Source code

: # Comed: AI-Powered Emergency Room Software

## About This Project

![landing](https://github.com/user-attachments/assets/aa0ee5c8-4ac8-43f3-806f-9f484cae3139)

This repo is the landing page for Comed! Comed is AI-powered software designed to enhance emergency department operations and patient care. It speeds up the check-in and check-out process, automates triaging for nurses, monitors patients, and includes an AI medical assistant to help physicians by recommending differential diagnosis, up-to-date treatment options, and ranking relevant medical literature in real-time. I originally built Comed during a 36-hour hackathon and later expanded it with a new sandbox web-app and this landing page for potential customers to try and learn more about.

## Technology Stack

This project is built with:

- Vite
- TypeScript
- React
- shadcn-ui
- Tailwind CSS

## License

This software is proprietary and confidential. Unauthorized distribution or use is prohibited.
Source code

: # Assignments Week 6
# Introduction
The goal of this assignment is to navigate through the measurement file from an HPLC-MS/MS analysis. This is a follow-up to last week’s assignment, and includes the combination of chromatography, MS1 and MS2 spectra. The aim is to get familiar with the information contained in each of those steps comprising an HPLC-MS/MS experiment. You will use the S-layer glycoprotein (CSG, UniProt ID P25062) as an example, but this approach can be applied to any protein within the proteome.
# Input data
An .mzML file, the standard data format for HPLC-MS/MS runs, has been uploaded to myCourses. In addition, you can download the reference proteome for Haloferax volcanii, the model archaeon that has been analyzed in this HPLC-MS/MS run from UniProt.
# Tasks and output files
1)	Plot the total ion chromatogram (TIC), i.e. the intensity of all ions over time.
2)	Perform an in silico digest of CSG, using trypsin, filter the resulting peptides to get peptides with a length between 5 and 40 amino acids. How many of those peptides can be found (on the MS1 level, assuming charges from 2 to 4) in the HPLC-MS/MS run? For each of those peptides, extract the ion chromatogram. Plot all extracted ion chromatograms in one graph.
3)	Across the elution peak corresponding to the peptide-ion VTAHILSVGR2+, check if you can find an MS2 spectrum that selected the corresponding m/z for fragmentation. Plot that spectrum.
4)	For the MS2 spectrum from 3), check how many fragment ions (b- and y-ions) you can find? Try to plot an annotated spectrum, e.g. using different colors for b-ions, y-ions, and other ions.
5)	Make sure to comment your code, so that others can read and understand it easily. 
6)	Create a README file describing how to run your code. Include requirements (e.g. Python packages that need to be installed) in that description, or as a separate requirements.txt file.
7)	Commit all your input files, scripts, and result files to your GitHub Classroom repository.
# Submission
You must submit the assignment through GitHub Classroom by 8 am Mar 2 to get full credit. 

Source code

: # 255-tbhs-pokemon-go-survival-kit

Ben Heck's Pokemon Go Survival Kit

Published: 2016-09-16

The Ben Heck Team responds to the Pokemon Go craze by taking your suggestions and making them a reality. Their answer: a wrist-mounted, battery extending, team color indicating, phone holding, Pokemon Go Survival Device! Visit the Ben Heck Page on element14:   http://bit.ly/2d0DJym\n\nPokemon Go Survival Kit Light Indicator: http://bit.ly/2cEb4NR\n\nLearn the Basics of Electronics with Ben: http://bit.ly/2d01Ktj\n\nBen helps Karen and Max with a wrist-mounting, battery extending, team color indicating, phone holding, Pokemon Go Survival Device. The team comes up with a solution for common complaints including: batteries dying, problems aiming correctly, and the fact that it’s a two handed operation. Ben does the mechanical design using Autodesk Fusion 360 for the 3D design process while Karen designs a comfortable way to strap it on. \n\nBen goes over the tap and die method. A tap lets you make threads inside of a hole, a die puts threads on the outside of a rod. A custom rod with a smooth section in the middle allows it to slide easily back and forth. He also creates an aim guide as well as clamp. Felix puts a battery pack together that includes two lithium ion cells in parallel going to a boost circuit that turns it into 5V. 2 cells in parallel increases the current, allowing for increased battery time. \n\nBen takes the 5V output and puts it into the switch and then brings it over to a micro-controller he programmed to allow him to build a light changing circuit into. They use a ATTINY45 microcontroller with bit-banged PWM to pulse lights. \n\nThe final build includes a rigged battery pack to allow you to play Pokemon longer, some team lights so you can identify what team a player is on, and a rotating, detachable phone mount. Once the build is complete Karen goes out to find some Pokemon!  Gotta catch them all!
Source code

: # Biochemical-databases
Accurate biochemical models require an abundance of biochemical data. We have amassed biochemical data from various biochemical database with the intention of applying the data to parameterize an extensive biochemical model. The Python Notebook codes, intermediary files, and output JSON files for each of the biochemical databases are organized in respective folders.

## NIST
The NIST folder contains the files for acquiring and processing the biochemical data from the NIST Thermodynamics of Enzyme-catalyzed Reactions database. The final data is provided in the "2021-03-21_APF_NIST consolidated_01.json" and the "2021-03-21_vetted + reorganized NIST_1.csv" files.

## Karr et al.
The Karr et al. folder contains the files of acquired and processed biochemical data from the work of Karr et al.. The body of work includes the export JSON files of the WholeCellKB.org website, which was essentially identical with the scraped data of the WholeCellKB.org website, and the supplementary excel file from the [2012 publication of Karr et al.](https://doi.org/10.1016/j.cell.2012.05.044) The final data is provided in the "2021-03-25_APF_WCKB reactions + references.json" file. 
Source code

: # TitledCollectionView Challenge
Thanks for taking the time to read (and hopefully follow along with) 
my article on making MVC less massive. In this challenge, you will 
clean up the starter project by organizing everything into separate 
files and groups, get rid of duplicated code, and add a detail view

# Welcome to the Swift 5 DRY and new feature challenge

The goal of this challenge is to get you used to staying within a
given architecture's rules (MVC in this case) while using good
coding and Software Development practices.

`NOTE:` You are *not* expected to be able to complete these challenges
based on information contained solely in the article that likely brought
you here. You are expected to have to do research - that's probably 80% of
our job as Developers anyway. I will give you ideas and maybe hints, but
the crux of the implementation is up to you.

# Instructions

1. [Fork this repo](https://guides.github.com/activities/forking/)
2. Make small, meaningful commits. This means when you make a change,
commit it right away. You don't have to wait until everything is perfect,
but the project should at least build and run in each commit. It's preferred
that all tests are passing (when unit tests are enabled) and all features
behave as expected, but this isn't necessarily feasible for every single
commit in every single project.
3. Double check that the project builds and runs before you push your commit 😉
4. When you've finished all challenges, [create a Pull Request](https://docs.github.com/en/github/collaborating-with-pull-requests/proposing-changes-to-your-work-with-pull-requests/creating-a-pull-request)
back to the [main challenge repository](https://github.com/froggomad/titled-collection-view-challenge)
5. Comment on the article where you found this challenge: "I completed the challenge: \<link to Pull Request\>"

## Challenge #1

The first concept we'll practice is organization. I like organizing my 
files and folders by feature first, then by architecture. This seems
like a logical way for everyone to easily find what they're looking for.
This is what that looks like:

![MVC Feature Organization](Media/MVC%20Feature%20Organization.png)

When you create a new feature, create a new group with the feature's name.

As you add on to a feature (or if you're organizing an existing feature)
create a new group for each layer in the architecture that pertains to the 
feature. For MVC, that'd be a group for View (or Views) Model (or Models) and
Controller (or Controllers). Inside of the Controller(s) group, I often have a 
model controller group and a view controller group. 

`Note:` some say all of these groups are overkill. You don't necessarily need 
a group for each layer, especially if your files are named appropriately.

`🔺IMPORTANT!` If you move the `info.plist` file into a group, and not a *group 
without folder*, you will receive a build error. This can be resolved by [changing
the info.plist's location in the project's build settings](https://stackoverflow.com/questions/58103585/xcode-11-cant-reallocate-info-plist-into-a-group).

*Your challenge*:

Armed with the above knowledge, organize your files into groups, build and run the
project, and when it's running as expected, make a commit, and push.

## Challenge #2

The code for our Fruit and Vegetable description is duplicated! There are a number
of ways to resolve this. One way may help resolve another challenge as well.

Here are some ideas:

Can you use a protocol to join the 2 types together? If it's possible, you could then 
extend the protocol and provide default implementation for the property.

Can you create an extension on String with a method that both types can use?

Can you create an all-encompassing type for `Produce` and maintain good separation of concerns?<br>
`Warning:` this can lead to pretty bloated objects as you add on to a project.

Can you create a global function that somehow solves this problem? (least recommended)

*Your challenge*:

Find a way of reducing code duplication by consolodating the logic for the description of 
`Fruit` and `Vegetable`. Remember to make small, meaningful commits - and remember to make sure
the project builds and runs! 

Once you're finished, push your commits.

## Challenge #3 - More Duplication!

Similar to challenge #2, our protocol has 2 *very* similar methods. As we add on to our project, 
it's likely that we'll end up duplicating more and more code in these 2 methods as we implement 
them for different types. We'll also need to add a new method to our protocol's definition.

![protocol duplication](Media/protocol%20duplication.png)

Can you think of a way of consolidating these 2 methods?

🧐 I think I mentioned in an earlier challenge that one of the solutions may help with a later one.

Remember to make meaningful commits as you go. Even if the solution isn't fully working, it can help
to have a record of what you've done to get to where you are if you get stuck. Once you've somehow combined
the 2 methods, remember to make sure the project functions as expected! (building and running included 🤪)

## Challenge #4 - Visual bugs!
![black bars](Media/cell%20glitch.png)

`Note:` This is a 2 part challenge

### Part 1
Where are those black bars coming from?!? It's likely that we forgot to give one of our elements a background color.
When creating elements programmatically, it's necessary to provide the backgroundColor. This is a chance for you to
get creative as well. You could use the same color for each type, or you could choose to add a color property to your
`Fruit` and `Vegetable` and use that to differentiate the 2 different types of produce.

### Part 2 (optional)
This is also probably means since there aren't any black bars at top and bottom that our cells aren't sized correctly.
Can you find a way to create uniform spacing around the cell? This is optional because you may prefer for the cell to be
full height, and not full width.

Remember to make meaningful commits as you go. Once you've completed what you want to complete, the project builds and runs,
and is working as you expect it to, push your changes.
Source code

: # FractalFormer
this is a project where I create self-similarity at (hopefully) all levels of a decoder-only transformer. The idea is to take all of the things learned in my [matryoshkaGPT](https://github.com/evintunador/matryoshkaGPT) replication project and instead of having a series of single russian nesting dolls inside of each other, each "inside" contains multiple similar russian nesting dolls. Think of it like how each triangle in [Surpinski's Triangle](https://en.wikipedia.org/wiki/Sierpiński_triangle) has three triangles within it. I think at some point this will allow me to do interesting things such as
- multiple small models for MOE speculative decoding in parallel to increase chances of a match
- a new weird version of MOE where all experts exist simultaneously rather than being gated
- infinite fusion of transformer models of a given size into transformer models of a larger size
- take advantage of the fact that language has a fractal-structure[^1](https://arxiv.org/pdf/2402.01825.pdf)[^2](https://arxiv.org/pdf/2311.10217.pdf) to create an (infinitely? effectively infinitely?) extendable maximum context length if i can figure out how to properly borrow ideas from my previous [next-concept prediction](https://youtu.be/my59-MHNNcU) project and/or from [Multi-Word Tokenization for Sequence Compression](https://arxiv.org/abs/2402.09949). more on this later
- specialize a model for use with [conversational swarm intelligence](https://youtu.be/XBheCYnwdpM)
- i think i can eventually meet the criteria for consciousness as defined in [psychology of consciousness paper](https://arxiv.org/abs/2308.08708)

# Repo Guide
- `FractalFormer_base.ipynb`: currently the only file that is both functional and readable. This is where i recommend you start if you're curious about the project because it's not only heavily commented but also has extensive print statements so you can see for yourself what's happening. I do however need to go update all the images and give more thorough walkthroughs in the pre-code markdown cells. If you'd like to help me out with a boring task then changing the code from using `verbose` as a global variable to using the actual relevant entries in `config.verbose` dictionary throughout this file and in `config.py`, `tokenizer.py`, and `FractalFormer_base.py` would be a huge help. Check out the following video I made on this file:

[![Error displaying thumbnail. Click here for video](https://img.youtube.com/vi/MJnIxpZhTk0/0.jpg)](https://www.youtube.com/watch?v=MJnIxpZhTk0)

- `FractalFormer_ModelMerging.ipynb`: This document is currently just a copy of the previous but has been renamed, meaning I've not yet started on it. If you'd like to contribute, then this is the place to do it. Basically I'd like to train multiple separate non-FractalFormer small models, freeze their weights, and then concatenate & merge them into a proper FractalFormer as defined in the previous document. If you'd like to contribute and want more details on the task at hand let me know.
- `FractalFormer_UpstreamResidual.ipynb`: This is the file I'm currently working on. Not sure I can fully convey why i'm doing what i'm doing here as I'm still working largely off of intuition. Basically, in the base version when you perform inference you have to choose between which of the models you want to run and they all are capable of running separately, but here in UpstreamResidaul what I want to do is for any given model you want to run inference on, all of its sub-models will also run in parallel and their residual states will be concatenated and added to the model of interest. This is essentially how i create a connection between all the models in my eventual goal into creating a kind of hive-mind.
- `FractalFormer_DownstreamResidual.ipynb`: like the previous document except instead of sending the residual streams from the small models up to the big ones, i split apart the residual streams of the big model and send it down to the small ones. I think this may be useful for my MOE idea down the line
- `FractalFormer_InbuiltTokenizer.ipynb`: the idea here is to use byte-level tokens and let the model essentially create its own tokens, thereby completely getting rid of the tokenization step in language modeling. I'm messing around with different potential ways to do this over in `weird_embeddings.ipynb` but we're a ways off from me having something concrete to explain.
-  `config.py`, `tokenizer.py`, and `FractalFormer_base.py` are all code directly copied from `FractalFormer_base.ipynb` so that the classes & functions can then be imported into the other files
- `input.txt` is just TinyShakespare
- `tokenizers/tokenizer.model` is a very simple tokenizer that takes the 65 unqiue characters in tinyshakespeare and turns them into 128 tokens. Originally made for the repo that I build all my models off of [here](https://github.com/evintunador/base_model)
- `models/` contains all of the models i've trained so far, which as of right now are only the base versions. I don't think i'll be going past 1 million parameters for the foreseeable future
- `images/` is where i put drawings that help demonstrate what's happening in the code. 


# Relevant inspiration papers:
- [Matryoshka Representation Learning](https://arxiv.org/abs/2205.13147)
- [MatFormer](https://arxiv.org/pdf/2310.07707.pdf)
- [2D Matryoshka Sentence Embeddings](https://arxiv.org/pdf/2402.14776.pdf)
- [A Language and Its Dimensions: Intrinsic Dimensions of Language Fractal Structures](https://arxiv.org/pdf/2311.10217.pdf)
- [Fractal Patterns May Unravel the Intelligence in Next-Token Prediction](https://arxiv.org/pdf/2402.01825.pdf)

====

◆ PROBLEM DETAILS:
Output the material above exactly, but only from the line that carries "The first concept" through the line that carries "not a *group".

◆ OUTPUT BELOW:
The first concept we'll practice is organization. I like organizing my 
files and folders by feature first, then by architecture. This seems
like a logical way for everyone to easily find what they're looking for.
This is what that looks like:

![MVC Feature Organization](Media/MVC%20Feature%20Organization.png)

When you create a new feature, create a new group with the feature's name.

As you add on to a feature (or if you're organizing an existing feature)
create a new group for each layer in the architecture that pertains to the 
feature. For MVC, that'd be a group for View (or Views) Model (or Models) and
Controller (or Controllers). Inside of the Controller(s) group, I often have a 
model controller group and a view controller group. 

`Note:` some say all of these groups are overkill. You don't necessarily need 
a group for each layer, especially if your files are named appropriately.

`🔺IMPORTANT!` If you move the `info.plist` file into a group, and not a *group 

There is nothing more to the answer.